→ **EXERCISE REQUIREMENTS**: Go through the listing below and say how many lines contain "lotes"; write nothing but the number.

■ ■ ■ ■ ■

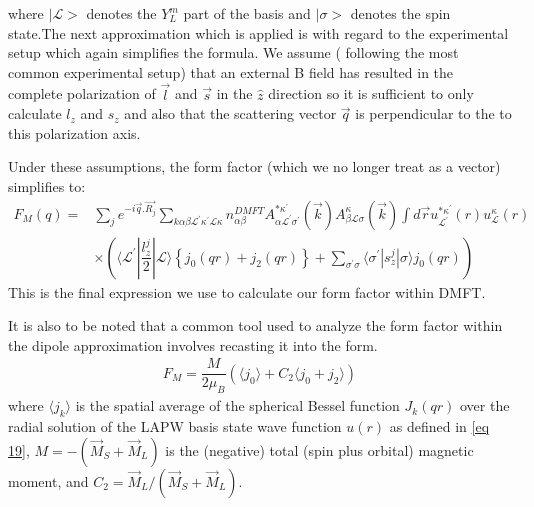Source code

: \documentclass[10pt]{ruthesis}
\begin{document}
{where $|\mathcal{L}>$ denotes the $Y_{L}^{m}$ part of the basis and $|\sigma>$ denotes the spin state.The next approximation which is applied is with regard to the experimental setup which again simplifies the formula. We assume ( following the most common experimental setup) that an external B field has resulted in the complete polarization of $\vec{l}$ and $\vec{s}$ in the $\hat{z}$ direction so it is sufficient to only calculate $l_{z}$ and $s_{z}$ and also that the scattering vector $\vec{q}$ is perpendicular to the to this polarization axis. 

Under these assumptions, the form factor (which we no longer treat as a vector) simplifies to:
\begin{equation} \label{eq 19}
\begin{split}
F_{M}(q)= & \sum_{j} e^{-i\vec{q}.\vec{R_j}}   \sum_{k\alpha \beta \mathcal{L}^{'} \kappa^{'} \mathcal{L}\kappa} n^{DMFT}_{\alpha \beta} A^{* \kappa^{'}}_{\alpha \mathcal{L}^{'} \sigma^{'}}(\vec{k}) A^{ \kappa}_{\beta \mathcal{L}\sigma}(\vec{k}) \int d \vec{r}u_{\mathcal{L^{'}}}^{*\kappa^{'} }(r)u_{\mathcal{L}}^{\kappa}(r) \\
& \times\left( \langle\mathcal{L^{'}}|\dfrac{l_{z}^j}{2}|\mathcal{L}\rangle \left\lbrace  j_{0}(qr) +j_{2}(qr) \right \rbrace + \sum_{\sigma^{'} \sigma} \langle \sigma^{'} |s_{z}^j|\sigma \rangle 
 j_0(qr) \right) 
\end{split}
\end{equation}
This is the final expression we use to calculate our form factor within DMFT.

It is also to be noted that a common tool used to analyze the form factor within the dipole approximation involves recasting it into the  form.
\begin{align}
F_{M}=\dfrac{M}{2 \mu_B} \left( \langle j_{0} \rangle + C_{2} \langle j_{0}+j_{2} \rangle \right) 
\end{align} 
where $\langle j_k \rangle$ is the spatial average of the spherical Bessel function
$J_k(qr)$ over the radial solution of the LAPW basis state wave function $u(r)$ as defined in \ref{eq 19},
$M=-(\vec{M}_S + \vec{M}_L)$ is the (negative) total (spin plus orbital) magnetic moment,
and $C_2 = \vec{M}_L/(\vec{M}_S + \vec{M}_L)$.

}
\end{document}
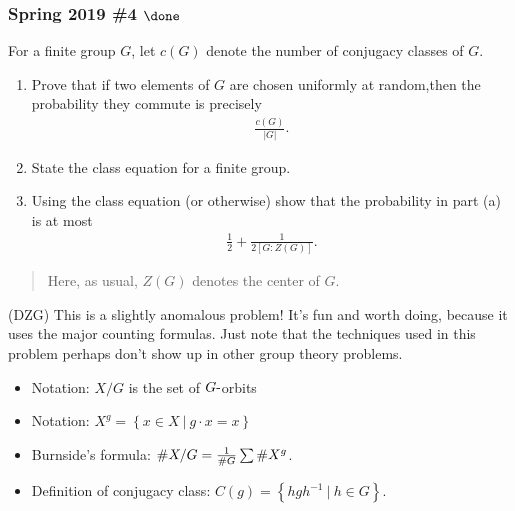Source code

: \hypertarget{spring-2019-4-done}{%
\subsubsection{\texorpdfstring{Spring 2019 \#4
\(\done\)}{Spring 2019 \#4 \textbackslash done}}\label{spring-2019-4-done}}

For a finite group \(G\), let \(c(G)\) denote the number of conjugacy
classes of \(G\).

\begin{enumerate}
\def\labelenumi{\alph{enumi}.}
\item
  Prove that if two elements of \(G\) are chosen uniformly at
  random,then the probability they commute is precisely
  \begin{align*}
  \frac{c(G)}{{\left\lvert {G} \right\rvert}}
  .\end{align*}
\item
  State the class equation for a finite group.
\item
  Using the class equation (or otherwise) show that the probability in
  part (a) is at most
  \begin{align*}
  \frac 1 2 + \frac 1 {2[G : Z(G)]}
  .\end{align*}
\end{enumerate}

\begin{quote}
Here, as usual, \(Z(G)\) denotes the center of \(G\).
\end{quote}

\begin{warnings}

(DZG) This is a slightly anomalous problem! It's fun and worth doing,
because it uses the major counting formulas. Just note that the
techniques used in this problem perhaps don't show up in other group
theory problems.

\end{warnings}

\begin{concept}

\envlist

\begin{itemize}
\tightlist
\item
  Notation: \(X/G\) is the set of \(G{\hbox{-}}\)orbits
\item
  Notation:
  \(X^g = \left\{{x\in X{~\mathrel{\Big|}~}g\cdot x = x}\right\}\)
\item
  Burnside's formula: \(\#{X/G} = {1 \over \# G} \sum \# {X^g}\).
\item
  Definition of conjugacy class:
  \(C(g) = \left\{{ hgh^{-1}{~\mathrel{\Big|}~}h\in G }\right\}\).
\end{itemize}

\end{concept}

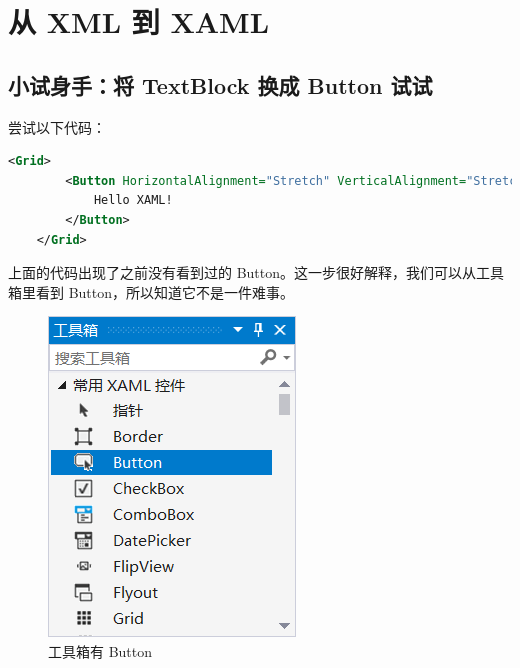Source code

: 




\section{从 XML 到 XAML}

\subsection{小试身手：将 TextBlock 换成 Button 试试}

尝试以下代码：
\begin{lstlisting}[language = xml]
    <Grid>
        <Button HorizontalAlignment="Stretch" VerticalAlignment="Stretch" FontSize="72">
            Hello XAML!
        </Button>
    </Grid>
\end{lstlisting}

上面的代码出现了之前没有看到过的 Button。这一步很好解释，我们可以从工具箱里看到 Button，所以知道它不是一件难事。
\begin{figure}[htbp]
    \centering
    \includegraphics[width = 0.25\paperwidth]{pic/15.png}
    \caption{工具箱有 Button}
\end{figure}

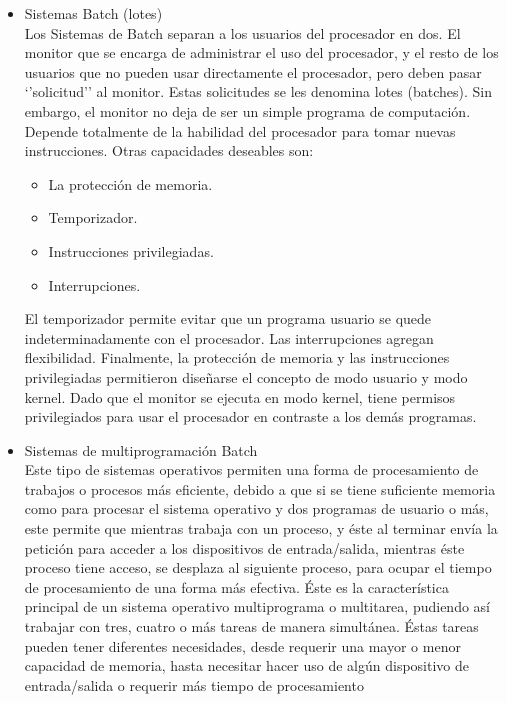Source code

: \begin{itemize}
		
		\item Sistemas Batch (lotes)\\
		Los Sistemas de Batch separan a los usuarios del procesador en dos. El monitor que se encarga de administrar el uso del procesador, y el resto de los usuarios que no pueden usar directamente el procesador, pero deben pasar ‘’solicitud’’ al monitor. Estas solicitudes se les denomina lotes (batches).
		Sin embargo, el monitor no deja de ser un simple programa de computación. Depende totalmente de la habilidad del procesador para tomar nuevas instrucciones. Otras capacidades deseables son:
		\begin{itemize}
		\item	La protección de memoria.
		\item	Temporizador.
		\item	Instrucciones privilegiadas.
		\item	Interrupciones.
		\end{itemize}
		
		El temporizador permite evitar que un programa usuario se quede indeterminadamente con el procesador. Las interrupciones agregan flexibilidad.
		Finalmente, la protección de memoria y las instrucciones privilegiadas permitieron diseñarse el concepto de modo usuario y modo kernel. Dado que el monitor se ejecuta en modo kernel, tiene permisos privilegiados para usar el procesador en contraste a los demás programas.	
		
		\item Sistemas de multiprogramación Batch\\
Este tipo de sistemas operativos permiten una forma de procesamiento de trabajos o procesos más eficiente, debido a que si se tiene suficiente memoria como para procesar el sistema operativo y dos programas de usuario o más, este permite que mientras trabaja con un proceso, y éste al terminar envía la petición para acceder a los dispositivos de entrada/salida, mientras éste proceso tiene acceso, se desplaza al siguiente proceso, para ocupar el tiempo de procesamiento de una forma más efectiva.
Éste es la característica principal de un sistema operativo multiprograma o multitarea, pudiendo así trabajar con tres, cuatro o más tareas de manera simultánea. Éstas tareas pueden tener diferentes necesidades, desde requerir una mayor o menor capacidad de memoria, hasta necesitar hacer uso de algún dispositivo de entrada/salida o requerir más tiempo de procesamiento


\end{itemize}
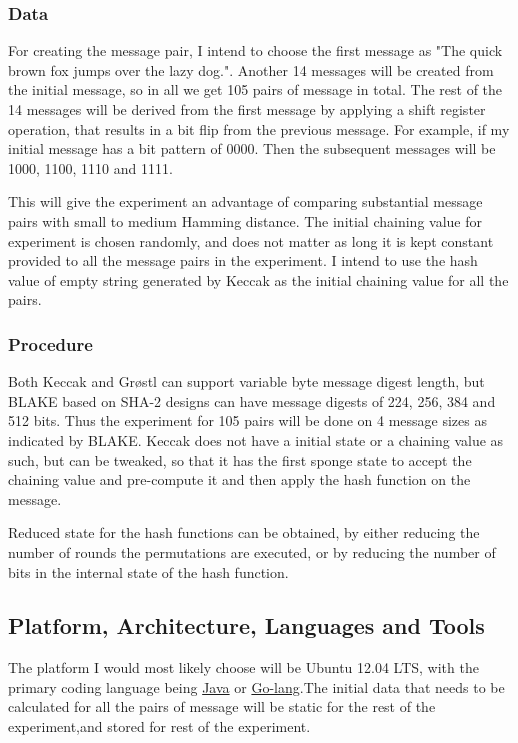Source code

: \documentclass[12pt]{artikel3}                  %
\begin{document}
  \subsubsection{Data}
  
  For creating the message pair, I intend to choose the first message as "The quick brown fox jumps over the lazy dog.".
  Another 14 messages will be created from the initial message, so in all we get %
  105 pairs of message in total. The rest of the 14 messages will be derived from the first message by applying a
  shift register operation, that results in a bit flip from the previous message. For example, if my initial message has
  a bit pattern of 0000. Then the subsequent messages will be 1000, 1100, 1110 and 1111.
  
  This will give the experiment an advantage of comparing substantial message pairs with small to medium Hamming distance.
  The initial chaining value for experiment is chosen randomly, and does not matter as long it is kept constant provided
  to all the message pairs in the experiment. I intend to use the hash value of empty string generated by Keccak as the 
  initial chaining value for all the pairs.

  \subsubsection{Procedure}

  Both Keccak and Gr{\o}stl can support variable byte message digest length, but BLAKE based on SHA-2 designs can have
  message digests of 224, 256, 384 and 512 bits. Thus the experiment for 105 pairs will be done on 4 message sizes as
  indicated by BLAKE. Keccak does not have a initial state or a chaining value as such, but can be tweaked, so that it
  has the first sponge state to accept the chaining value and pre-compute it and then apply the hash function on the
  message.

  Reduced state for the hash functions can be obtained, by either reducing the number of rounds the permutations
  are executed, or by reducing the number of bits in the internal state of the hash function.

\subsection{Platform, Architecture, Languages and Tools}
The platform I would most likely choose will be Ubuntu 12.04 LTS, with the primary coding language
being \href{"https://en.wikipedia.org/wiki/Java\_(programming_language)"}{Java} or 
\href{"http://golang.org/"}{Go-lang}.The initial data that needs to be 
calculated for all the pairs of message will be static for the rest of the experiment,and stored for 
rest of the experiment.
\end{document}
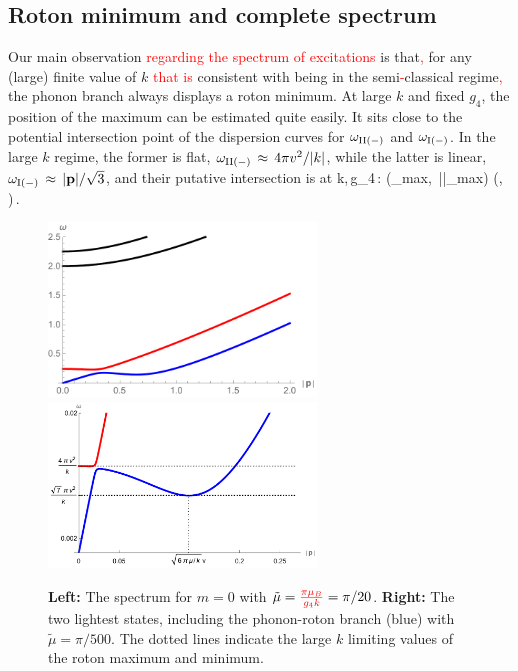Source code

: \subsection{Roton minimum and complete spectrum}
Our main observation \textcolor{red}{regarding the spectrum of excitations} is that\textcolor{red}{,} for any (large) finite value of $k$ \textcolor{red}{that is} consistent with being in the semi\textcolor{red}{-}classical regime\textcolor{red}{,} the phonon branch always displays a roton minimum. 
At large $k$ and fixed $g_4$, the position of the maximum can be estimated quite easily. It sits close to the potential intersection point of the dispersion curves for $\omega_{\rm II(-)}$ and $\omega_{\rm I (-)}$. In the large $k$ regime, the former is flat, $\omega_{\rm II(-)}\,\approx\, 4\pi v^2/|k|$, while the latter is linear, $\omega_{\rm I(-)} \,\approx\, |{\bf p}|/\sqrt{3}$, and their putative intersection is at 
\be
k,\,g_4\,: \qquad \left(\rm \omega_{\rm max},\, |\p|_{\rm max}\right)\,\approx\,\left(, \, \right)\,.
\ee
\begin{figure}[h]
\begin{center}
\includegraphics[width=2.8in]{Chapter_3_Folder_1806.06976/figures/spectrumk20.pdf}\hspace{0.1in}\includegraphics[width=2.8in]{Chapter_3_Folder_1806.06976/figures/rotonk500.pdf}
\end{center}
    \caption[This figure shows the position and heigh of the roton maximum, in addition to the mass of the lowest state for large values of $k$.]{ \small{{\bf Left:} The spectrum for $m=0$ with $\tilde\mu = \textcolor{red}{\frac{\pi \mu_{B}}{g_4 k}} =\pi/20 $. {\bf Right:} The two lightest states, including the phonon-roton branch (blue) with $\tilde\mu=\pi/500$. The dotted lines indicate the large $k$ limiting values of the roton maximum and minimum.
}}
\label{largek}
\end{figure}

■ ■ ■ ■ ■

→ **RESULT FOR THIS EXERCISE**: 2